UIT ELKAAR
Na het sublieme Doodgewoon slaan dichter Bette Westera en illustrator Sylvia Weve opnieuw de handen in elkaar om een gevoelig thema aan te pakken: echtscheiding en onconventionele families. Een heel gamma aan aspecten en gevoelens komt aan bod. De gedichten zijn soms grappig, soms troostend, vaak rauw. Met eenvoudige woorden worden complexe gevoelens en diepe wonden opgeroepen, zoals in het gedicht waarin een jongen zijn vader met zijn juf heeft zien zoenen: ‘Mijn vader weet ervan, hij zag me staan. / Hij zei dat ik het beter niet kon zeggen. / Dat hij het zelf aan mama uit zou leggen. / Dat heeft hij volgens mij nog niet gedaan.’ Met Doodgewoon heeft het duo Westera en Weve de lat hoog gelegd. In vergelijking is Uit elkaar wat meer voorspelbaar, al kan je in het openingsgedicht vermoeden dat de opeenstapeling van clichés en flauwe rijmen – ‘Zou ik het durven?

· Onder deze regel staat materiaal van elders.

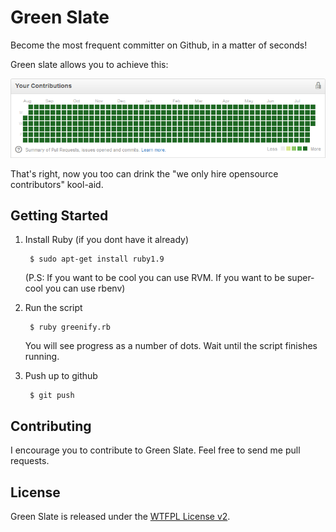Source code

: Green Slate
===========

Become the most frequent committer on Github, in a matter of seconds!

Green slate allows you to achieve this:

![green slate](https://github.com/mamady/green-slate/raw/master/green-slate.png)

That's right, now you too can drink the "we only hire opensource
contributors" kool-aid.

## Getting Started

1. Install Ruby (if you dont have it already)

        $ sudo apt-get install ruby1.9

   (P.S: If you want to be cool you can use RVM. If you want to be super-cool you can use rbenv)

2. Run the script

        $ ruby greenify.rb

   You will see progress as a number of dots. Wait until the script finishes running.
   
3. Push up to github

        $ git push
        

## Contributing

I encourage you to contribute to Green Slate. Feel free to send me pull
requests.


## License

Green Slate is released under the [WTFPL License
v2](http://www.wtfpl.net).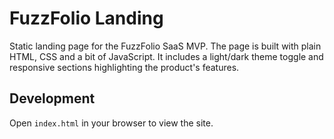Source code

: # FuzzFolio Landing

Static landing page for the FuzzFolio SaaS MVP. The page is built with plain HTML, CSS and a bit of JavaScript.
It includes a light/dark theme toggle and responsive sections highlighting the product's features.

## Development

Open `index.html` in your browser to view the site.
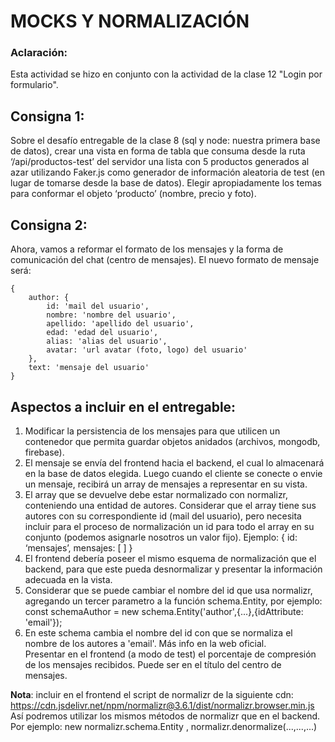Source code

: # MOCKS Y NORMALIZACIÓN

### Aclaración:

Esta actividad se hizo en conjunto con la actividad de la clase 12 "Login por formulario".

## Consigna 1:

Sobre el desafío entregable de la clase 8 (sql y node: nuestra primera base de datos), crear una vista en forma de tabla que consuma desde la ruta ‘/api/productos-test’ del servidor una lista con 5 productos generados al azar utilizando Faker.js como generador de información aleatoria de test (en lugar de tomarse desde la base de datos). Elegir apropiadamente los temas para conformar el objeto ‘producto’ (nombre, precio y foto).

## Consigna 2:

Ahora, vamos a reformar el formato de los mensajes y la forma de comunicación del chat (centro de mensajes).
El nuevo formato de mensaje será:

<pre><code>{ 
    author: {
        id: 'mail del usuario', 
        nombre: 'nombre del usuario', 
        apellido: 'apellido del usuario', 
        edad: 'edad del usuario', 
        alias: 'alias del usuario',
        avatar: 'url avatar (foto, logo) del usuario'
    },
    text: 'mensaje del usuario'
}</code></pre>

## Aspectos a incluir en el entregable:

1. Modificar la persistencia de los mensajes para que utilicen un contenedor que permita guardar objetos anidados (archivos, mongodb, firebase).
2. El mensaje se envía del frontend hacia el backend, el cual lo almacenará en la base de datos elegida. Luego cuando el cliente se conecte o envie un mensaje, recibirá un array de mensajes a representar en su vista.
3. El array que se devuelve debe estar normalizado con normalizr, conteniendo una entidad de autores. Considerar que el array tiene sus autores con su correspondiente id (mail del usuario), pero necesita incluir para el proceso de normalización un id para todo el array en su conjunto (podemos asignarle nosotros un valor fijo).
   Ejemplo: { id: ‘mensajes’, mensajes: [ ] }
4. El frontend debería poseer el mismo esquema de normalización que el backend, para que este pueda desnormalizar y presentar la información adecuada en la vista.
5. Considerar que se puede cambiar el nombre del id que usa normalizr, agregando un tercer parametro a la función schema.Entity, por ejemplo:
   const schemaAuthor = new schema.Entity('author',{...},{idAttribute: 'email'});
6. En este schema cambia el nombre del id con que se normaliza el nombre de los autores a 'email'. Más info en la web oficial.  
   Presentar en el frontend (a modo de test) el porcentaje de compresión de los mensajes recibidos. Puede ser en el título del centro de mensajes.

**Nota**: incluir en el frontend el script de normalizr de la siguiente cdn: https://cdn.jsdelivr.net/npm/normalizr@3.6.1/dist/normalizr.browser.min.js
Así podremos utilizar los mismos métodos de normalizr que en el backend. Por ejemplo: new normalizr.schema.Entity , normalizr.denormalize(...,...,...)
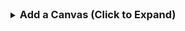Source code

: <details markdown="block">
<summary>
    <h3 style="display:inline">Add a Canvas (Click to Expand)</h3>
</summary>

1. Right click in the `Hierarchy`
2. Select `UI` > `Canvas`

![Add Canvas](/imgs/UI/00-AddCanvas.png)

If your `Scene` did not already have an `EventSystem` one will
automatically be added.
{: .note }
</details>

Zal ik het doen? Ik ga naar je toe / en ik geef je een zoen!’ – net bedoeld zijn om de illusie van een zeemzoete liefde in de verf te zetten. De manier waarop de tekst en de beelden op elkaar inspelen blijft wel bijzonder. De illustratiestijlen zijn even gevarieerd als de gevoelens waarop gefocust wordt. Bij een adoptieverhaal over pinguïns spat de uitgelatenheid van de vaders van het blad. Over het gedicht van het kind dat zich schuldig voelt en schichtig uit zijn ogen kijkt, staat dan weer een groot kruis en een duidelijke boodschap: ONZIN.
Typisch voor de Woutertje Pieterse Prijs is dat de jury veel belang hecht aan de totaalervaring van het boek, inclusief illustraties en vormgeving. Weinig boeken kunnen zich op dat vlak meten met Uit elkaar, want daar passen alle elementen net perfect bij elkaar.